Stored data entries
______

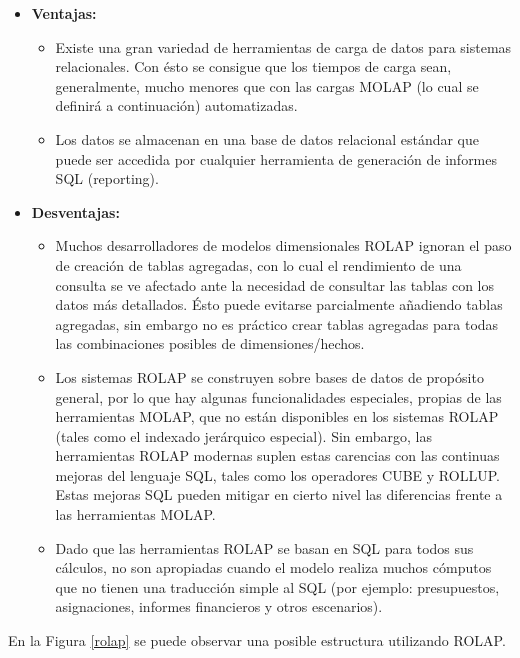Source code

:\documentclass[a4paper,11pt]{article}
\begin{document}
    \begin{itemize}
      \item \textbf{Ventajas:}
        \begin{itemize}
          \item Existe una gran variedad de herramientas de carga de datos para sistemas relacionales. Con ésto se consigue que los tiempos de carga
          sean, generalmente, mucho menores que con las cargas MOLAP (lo cual se definirá a continuación) automatizadas.
          \item Los datos se almacenan en una base de datos relacional estándar que puede ser accedida por cualquier herramienta de generación de
          informes SQL (reporting).
        \end{itemize}
      \item \textbf{Desventajas:}
        \begin{itemize}
          \item Muchos desarrolladores de modelos dimensionales ROLAP ignoran el paso de creación de tablas agregadas, con lo cual el rendimiento de
          una consulta se ve afectado ante la necesidad de consultar las tablas con los datos más detallados. Ésto puede evitarse parcialmente
          añadiendo tablas agregadas, sin embargo no es práctico crear tablas agregadas para todas las combinaciones posibles de dimensiones/hechos.
          \item Los sistemas ROLAP se construyen sobre bases de datos de propósito general, por lo que hay algunas funcionalidades especiales, propias
          de las herramientas MOLAP, que no están disponibles en los sistemas ROLAP (tales como el indexado jerárquico especial). Sin embargo, las
          herramientas ROLAP modernas suplen estas carencias con las continuas mejoras del lenguaje SQL, tales como los operadores CUBE y ROLLUP.
          Estas mejoras SQL pueden mitigar en cierto nivel las diferencias frente a las herramientas MOLAP.
          \item Dado que las herramientas ROLAP se basan en SQL para todos sus cálculos, no son apropiadas cuando el modelo realiza muchos cómputos que
          no tienen una traducción simple al SQL (por ejemplo: presupuestos, asignaciones, informes financieros y otros escenarios).
        \end{itemize}
    \end{itemize}
    
    En la Figura \ref{rolap} se puede observar una posible estructura utilizando ROLAP.
    
\end{document}
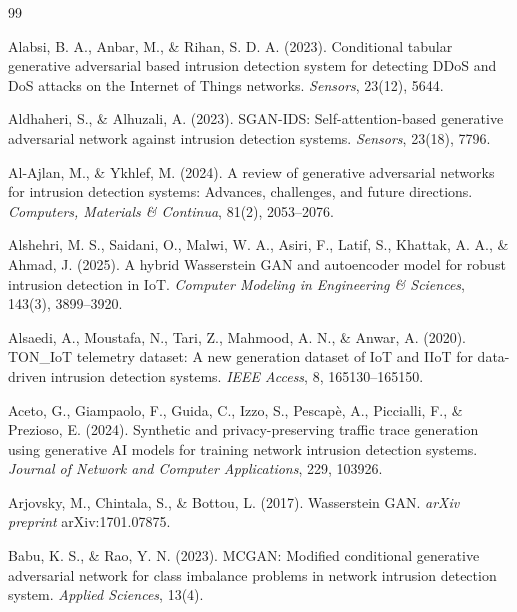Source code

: \documentclass[11pt, a4paper]{article}
\begin{document}
\renewcommand{\refname}{References}
\begin{thebibliography}{99}
\setlength{\itemsep}{2pt}

Alabsi, B. A., Anbar, M., \& Rihan, S. D. A. (2023). Conditional tabular generative adversarial based intrusion detection system for detecting DDoS and DoS attacks on the Internet of Things networks. \textit{Sensors}, 23(12), 5644.

Aldhaheri, S., \& Alhuzali, A. (2023). SGAN-IDS: Self-attention-based generative adversarial network against intrusion detection systems. \textit{Sensors}, 23(18), 7796.

Al-Ajlan, M., \& Ykhlef, M. (2024). A review of generative adversarial networks for intrusion detection systems: Advances, challenges, and future directions. \textit{Computers, Materials \& Continua}, 81(2), 2053--2076.

Alshehri, M. S., Saidani, O., Malwi, W. A., Asiri, F., Latif, S., Khattak, A. A., \& Ahmad, J. (2025). A hybrid Wasserstein GAN and autoencoder model for robust intrusion detection in IoT. \textit{Computer Modeling in Engineering \& Sciences}, 143(3), 3899--3920.

Alsaedi, A., Moustafa, N., Tari, Z., Mahmood, A. N., \& Anwar, A. (2020). TON\_IoT telemetry dataset: A new generation dataset of IoT and IIoT for data-driven intrusion detection systems. \textit{IEEE Access}, 8, 165130--165150.

Aceto, G., Giampaolo, F., Guida, C., Izzo, S., Pescap\`{e}, A., Piccialli, F., \& Prezioso, E. (2024). Synthetic and privacy-preserving traffic trace generation using generative AI models for training network intrusion detection systems. \textit{Journal of Network and Computer Applications}, 229, 103926.

Arjovsky, M., Chintala, S., \& Bottou, L. (2017). Wasserstein GAN. \textit{arXiv preprint} arXiv:1701.07875.

Babu, K. S., \& Rao, Y. N. (2023). MCGAN: Modified conditional generative adversarial network for class imbalance problems in network intrusion detection system. \textit{Applied Sciences}, 13(4).


\end{thebibliography}
\end{document}
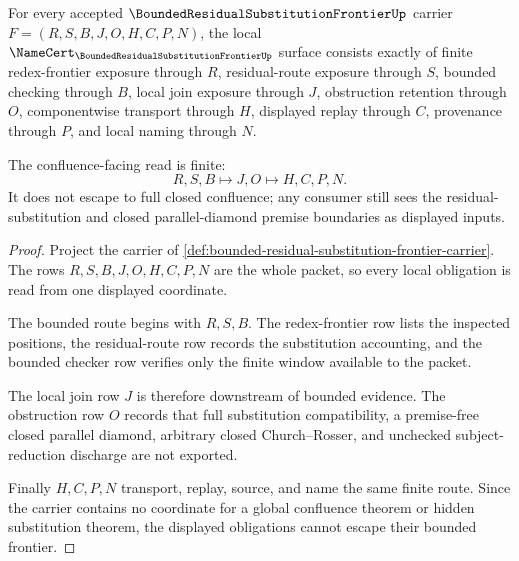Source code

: \begin{theorem}
\label{thm:bounded-residual-substitution-frontier-obligations}
For every accepted $\BoundedResidualSubstitutionFrontierUp$ carrier $F=(R,S,B,J,O,H,C,P,N)$, the local $\NameCert_{\BoundedResidualSubstitutionFrontierUp}$ surface consists exactly of finite redex-frontier exposure through $R$, residual-route exposure through $S$, bounded checking through $B$, local join exposure through $J$, obstruction retention through $O$, componentwise transport through $H$, displayed replay through $C$, provenance through $P$, and local naming through $N$.

The confluence-facing read is finite:
$$
R,S,B \longmapsto J,O \longmapsto H,C,P,N .
$$
It does not escape to full closed confluence; any consumer still sees the residual-substitution and closed parallel-diamond premise boundaries as displayed inputs.
\end{theorem}
\begin{proof}
Project the carrier of \autoref{def:bounded-residual-substitution-frontier-carrier}. The rows $R,S,B,J,O,H,C,P,N$ are the whole packet, so every local obligation is read from one displayed coordinate.

The bounded route begins with $R,S,B$. The redex-frontier row lists the inspected positions, the residual-route row records the substitution accounting, and the bounded checker row verifies only the finite window available to the packet.

The local join row $J$ is therefore downstream of bounded evidence. The obstruction row $O$ records that full substitution compatibility, a premise-free closed parallel diamond, arbitrary closed Church--Rosser, and unchecked subject-reduction discharge are not exported.

Finally $H,C,P,N$ transport, replay, source, and name the same finite route. Since the carrier contains no coordinate for a global confluence theorem or hidden substitution theorem, the displayed obligations cannot escape their bounded frontier.
\end{proof}


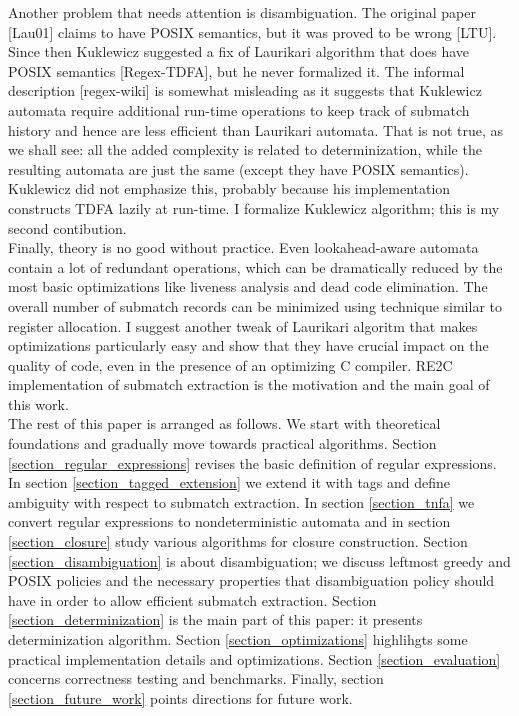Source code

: \documentclass{article}
\theoremstyle{definition}
\begin{document}
\begin{multicols}{2}
Another problem that needs attention is disambiguation.
The original paper [Lau01] claims to have POSIX semantics, but it was proved to be wrong [LTU].
Since then Kuklewicz suggested a fix of Laurikari algorithm that does have POSIX semantics [Regex-TDFA], but he never formalized it.
The informal description [regex-wiki] is somewhat misleading as it suggests that Kuklewicz automata
require additional run-time operations to keep track of submatch history and hence are less efficient than Laurikari automata.
That is not true, as we shall see: all the added complexity is related to determinization,
while the resulting automata are just the same (except they have POSIX semantics).
Kuklewicz did not emphasize this, probably because his implementation constructs TDFA lazily at run-time.
I formalize Kuklewicz algorithm; this is my second contibution.
\\

Finally, theory is no good without practice.
Even lookahead-aware automata contain a lot of redundant operations,
which can be dramatically reduced by the most basic optimizations like liveness analysis and dead code elimination.
The overall number of submatch records can be minimized using technique similar to register allocation.
I suggest another tweak of Laurikari algoritm that makes optimizations particularly easy
and show that they have crucial impact on the quality of code, even in the presence of an optimizing C compiler.
RE2C implementation of submatch extraction is the motivation and the main goal of this work.
\\

The rest of this paper is arranged as follows.
We start with theoretical foundations and gradually move towards practical algorithms.
Section \ref{section_regular_expressions} revises the basic definition of regular expressions.
In section \ref{section_tagged_extension} we extend it with tags
and define ambiguity with respect to submatch extraction.
In section \ref{section_tnfa} we convert regular expressions to nondeterministic automata
and in section \ref{section_closure} study various algorithms for closure construction.
Section \ref{section_disambiguation} is about disambiguation;
we discuss leftmost greedy and POSIX policies and the necessary properties that disambiguation policy should have in order to allow efficient submatch extraction.
Section \ref{section_determinization} is the main part of this paper: it presents determinization algorithm.
Section \ref{section_optimizations} highlihgts some practical implementation details and optimizations.
Section \ref{section_evaluation} concerns correctness testing and benchmarks.
Finally, section \ref{section_future_work} points directions for future work.


\end{multicols}
\end{document}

______

What you will do:
Check every line above for the string "full" and copy those that have it.

Solution:
It does not escape to full closed confluence; any consumer still sees the residual-substitution and closed parallel-diamond premise boundaries as displayed inputs.
The local join row $J$ is therefore downstream of bounded evidence. The obstruction row $O$ records that full substitution compatibility, a premise-free closed parallel diamond, arbitrary closed Church--Rosser, and unchecked subject-reduction discharge are not exported.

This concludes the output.